The stamp duty ‘holiday’ extension announced by Rishi Sunak today will add more pressure to an already overstretched residential property sector, solicitors have warned.

Delivering his budget statement to the Commons at lunchtime today, the chancellor said the stamp duty land tax break would now end on 30 June instead of 31 March. To 'smooth the transition back to normal', the nil rate band will be £250,000 - double its standard level - until the end of September. The government will return to the usual level of £125,000 from 1 October.

Under a new ‘mortgage guarantee’ scheme, lenders who provide mortgages to homebuyers who can only afford a 5% deposit will benefit from a government guarantee on those mortgages. A policy paper published by HM Treasury states that the scheme is designed to be a temporary measure and will run until December 2022.

Solicitors have been closely following today's announcement.

Charley Lowe, an associate at Wedlake Bell, said many buyers may have struggled to complete their transactions by 31 March, which would have increased purchase costs by up to £15,000 or, in the worst case, cause transactions to collapse altogether. A three-month tapered transition period from 1 July ‘will give the property market a chance to maintain momentum’.
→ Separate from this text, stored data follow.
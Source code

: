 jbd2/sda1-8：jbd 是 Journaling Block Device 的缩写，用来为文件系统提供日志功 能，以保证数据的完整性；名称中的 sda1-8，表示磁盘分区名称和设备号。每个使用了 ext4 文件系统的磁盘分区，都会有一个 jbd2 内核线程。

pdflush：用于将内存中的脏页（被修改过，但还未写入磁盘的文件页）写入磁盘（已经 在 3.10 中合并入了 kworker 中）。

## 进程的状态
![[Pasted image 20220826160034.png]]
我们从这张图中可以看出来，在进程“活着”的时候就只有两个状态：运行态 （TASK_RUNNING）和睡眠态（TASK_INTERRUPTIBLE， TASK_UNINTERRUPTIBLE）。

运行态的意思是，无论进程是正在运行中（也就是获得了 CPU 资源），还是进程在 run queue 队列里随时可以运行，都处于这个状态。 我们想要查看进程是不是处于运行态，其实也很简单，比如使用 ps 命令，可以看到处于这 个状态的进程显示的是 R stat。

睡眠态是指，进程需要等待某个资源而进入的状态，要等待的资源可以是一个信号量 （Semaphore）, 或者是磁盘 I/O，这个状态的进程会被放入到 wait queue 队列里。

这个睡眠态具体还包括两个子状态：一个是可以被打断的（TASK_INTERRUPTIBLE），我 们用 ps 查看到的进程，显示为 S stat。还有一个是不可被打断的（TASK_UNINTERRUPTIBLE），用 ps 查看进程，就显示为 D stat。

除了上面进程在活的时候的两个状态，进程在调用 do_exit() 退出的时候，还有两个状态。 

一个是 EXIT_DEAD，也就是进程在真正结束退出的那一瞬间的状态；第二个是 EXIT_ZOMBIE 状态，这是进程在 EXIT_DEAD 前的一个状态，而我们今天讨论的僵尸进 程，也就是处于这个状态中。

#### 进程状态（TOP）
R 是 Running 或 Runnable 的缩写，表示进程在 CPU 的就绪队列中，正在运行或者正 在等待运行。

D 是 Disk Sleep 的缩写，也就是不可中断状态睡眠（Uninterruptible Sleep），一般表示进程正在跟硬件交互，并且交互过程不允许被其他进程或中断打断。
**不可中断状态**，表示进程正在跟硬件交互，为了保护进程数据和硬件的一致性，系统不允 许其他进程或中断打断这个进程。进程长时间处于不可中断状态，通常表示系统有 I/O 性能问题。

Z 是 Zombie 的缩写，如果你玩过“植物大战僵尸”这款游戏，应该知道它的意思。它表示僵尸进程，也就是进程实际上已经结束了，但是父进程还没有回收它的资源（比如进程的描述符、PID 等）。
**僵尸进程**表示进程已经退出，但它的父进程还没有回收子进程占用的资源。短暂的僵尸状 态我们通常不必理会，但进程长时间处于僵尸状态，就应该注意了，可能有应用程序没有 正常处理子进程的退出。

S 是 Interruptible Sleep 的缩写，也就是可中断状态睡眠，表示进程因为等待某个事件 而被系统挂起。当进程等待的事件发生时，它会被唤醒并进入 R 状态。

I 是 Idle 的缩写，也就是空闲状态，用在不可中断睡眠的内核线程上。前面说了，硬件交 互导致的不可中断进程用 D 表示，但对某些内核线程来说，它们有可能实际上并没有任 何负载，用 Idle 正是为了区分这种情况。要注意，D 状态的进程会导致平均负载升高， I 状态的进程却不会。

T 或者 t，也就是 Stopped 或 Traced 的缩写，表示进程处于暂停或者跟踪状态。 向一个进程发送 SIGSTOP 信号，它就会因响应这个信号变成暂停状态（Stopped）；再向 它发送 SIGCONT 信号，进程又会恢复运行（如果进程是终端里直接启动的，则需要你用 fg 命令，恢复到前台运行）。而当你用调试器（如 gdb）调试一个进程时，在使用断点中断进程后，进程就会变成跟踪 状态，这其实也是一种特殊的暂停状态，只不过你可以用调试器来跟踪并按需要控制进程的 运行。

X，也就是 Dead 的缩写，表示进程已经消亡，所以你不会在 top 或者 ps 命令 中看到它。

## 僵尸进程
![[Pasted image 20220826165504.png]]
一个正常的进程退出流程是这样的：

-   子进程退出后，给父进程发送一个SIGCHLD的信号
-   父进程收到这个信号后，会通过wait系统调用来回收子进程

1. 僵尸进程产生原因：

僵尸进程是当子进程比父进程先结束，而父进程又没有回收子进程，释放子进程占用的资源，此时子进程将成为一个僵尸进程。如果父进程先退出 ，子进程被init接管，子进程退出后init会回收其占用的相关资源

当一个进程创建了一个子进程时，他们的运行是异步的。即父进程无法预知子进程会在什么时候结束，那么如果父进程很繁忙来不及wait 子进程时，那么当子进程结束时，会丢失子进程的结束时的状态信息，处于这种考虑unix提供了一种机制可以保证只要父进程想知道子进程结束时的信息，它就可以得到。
Elizabeth Bradley, global head of tax at BCLP, said: 'There will be a huge sigh of relief for those already on track to buy their property as this should avoid a difficult conversation about who was otherwise going to bear the stamp duty cost if they had missed the completion deadline of 31 March.'

Suzi Gatward, a real estate partner at Charles Russell Speechlys, said ‘Today’s decision to extend the holiday gives a boost to the entire property sector, encouraging the continued growth of the housing market to keep the wheels turning in the industry and avoiding a deepening of the housing crisis.’

However, Jeremy Raj, national head of residential property at Irwin Mitchell, said the property sector was already groaning under the pressure of the stamp duty holiday, which will worsen as transactions pick up again.

Ben Carroll, managing director of Enact Conveyancing, said: ‘Our own data suggests that the housing market would have continued to flourish even if buyers could not take advantage of the stamp duty holiday. We saw an almost 60% increase in new instructions in February compared with this time last year and these buyers were proceeding with the knowledge that they, in all likelihood, had started the process too late to meet the previous deadline. Worries that new transactions would decline significantly at the end of the stamp duty holiday are speculative.’

Hema Anand, residential property partner at BDB Pitmans, called for a permanent stamp duty holiday to help stabilise the market.

Michael Wistow, global head of tax at McCarthy Denning, said: ‘Governments keep forgetting that reducing tax rates will often raise more revenue as transactions increase - the stamp duty holiday is a case in point - it should be made permanent.’